People living in Urban Cities have a hard time commuting to and from work creating a vastly inefficient system in which most valuable productive working hours are spent navigating through traffic.
Cities collect traffic data frequently, and road attributes are well documented. However, there is no current process for identifying which roads can be improved and how to improve them.
Urban Developers do not have a way to plan out how different signs will lead to better use of public infrastructure and rely on trial and error to see how a potential change will impact travel times.
Private contractors often struggle with not only determining how to optimize roads but also with not having proper funding to do so. Residents are willing to fund infrastructure projects, but have no way to support them.
Our AI model inputs data on road features, such as lane count, signage, and signals, as well as the average traffic flow of the road. Our model then analyzes how each feature correlates with the road time and determines how adding or removing certain features can help improve traffic flow.

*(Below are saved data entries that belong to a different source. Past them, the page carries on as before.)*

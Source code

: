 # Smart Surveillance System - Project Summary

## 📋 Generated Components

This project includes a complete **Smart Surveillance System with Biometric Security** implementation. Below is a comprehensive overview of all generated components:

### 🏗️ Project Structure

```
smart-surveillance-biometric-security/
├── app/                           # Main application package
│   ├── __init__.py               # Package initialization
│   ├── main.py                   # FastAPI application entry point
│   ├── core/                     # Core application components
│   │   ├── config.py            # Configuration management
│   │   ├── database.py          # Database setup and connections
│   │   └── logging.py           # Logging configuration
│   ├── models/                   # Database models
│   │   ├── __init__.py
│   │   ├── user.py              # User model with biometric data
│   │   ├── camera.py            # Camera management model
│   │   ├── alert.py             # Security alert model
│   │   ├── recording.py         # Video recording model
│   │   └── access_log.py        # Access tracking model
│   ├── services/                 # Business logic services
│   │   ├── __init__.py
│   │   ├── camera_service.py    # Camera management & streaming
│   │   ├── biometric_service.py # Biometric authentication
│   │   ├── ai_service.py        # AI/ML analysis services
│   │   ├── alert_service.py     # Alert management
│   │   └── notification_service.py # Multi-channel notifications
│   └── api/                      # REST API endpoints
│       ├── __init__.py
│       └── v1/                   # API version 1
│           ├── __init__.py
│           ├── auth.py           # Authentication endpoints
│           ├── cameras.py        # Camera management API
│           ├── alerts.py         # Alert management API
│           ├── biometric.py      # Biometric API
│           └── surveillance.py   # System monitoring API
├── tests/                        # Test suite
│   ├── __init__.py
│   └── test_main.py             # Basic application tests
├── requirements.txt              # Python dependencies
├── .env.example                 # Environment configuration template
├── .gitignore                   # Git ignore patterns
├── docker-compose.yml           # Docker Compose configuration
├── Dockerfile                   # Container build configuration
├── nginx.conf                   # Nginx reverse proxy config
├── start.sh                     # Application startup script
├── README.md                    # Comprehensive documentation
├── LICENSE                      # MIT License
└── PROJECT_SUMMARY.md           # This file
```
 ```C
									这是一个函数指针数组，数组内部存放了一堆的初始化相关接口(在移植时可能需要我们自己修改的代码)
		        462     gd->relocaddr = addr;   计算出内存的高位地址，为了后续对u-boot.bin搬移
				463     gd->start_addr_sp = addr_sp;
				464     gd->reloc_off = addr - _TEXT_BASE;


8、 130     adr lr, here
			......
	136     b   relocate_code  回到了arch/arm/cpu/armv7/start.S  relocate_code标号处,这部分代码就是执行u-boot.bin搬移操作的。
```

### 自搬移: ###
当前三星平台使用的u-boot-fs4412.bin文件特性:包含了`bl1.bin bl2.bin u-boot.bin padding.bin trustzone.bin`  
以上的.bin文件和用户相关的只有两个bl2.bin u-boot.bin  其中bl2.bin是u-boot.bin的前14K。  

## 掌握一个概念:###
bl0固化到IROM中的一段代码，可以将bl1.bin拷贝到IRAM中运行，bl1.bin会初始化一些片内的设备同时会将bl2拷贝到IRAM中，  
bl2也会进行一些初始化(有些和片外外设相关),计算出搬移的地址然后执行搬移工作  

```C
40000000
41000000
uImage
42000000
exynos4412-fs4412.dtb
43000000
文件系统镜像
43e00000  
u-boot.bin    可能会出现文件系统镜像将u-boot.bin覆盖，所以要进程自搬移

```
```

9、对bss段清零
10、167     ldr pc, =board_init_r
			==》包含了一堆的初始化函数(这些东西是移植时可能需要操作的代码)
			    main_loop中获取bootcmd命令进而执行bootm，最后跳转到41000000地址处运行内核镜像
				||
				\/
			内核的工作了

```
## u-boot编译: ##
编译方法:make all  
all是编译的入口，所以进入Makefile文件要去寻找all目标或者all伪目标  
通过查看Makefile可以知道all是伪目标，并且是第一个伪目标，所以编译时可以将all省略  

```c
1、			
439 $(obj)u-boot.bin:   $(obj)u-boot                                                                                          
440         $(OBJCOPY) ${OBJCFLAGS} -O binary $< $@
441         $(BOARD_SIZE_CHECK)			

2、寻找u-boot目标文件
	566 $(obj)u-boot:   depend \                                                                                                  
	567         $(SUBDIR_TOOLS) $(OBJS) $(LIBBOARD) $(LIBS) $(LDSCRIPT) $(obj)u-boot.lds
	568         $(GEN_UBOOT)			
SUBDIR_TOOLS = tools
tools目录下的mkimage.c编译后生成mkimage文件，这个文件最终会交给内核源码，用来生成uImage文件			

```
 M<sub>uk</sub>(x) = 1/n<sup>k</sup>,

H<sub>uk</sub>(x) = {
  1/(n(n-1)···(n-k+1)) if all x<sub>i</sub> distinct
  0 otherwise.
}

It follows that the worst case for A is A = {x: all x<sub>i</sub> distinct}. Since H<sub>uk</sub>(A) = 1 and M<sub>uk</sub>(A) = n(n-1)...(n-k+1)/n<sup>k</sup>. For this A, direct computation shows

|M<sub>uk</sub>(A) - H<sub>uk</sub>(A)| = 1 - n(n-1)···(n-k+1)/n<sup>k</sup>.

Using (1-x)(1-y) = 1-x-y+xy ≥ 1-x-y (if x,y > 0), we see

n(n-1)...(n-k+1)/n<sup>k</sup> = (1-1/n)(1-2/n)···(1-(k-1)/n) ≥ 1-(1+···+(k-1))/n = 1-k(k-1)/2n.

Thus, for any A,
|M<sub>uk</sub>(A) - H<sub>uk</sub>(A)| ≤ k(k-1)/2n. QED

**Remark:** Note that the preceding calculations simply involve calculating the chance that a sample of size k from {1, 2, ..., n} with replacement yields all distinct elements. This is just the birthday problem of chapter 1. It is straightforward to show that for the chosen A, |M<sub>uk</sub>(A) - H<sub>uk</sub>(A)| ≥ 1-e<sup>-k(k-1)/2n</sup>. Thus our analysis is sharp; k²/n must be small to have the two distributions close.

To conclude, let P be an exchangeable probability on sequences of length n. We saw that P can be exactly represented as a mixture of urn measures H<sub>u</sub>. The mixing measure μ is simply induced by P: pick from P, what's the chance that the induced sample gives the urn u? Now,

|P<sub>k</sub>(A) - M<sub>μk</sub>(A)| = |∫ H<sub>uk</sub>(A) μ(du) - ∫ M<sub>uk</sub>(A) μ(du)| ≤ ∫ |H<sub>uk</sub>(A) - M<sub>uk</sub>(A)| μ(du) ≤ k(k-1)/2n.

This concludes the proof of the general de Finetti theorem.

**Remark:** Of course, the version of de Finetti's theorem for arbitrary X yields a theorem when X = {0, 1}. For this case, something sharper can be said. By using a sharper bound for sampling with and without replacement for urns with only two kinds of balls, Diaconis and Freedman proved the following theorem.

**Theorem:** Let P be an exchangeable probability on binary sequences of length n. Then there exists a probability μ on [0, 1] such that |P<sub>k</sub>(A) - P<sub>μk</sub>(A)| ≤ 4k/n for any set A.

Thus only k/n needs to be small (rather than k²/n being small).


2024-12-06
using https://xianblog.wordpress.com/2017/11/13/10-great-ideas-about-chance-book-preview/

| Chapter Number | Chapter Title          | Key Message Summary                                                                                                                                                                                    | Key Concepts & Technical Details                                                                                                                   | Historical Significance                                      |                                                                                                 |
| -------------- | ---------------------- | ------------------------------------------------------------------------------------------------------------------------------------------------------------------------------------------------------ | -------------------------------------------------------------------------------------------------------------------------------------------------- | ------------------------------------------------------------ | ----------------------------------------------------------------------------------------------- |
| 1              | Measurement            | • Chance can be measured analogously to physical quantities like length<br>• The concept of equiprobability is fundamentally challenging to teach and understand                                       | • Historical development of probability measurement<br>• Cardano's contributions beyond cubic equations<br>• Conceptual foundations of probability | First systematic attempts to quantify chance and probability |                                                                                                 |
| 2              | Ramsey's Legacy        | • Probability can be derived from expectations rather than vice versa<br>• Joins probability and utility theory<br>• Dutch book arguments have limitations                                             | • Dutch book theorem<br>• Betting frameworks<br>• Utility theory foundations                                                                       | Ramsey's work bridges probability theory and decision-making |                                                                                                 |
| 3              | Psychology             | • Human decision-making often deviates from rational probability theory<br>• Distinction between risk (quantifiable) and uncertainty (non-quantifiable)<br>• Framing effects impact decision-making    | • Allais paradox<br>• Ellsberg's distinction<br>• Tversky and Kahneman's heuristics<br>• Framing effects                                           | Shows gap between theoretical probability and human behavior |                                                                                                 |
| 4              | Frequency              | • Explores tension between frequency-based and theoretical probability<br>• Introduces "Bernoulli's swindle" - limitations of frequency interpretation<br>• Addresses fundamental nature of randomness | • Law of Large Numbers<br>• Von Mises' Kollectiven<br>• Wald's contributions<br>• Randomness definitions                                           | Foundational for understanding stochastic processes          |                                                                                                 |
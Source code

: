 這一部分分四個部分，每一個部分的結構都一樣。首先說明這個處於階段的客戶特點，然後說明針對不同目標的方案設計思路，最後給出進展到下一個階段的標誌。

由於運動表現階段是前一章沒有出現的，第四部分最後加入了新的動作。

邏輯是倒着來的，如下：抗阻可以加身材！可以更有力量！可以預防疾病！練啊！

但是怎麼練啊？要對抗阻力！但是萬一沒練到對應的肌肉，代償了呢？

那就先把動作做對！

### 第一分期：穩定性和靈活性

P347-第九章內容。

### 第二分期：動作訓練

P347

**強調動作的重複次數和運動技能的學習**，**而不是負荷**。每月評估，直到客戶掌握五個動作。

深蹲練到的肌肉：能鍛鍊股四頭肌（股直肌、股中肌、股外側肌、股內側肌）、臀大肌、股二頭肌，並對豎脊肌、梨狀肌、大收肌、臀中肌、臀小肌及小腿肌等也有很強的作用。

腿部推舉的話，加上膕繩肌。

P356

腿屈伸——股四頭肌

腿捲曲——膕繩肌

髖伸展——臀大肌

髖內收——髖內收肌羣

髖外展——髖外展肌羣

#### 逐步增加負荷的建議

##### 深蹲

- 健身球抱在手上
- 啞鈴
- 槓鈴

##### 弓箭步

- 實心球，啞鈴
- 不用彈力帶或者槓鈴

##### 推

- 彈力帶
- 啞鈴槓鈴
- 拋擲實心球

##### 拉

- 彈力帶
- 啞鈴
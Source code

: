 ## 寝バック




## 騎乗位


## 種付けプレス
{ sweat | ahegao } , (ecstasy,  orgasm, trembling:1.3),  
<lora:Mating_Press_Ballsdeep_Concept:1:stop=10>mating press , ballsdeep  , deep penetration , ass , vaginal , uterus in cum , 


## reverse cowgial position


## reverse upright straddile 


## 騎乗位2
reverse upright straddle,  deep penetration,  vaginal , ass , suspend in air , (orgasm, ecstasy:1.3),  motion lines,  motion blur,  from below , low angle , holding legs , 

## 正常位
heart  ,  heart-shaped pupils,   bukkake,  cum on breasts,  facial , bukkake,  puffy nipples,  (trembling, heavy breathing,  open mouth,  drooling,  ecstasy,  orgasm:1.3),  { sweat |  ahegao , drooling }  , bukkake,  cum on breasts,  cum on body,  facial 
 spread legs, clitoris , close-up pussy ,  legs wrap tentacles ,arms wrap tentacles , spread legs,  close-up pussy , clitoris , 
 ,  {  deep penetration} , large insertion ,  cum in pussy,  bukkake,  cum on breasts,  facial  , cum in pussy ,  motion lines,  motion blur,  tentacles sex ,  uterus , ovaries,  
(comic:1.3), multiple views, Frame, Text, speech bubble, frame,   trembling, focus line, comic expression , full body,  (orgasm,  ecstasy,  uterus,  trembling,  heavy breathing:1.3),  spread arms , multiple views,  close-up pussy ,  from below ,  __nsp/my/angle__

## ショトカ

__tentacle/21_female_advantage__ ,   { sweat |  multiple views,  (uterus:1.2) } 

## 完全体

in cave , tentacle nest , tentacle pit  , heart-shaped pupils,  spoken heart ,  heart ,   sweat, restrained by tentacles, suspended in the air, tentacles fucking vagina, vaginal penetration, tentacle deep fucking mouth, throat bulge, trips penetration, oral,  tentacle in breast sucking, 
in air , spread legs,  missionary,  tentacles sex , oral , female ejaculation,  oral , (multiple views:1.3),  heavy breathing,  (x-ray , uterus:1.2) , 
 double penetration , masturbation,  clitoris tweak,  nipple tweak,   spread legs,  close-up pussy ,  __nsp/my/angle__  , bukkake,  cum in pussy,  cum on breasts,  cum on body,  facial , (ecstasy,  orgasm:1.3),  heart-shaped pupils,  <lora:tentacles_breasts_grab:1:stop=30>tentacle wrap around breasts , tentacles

We allow city planners and contractors to interactively design their roads by adding or removing specific features. When the road is adjusted, we display the predicted change in traffic flow along with other key statistics, allowing planners to appropriately experiment solutions.
We allow local residents to contribute to infrastructure design. Often residents notice issues with roads more often than city planners, and by allowing them to test their own ideas and submit reports to the government, we make the process of road design much more efficient and impactful.
Often, infrastructure projects are taken on by private contractors, but they are only given projects instead of proposing projects. We allow contractors to design new road changes, send them to the government for approval, and share the changes with residents to collect funding through crowdsourcing.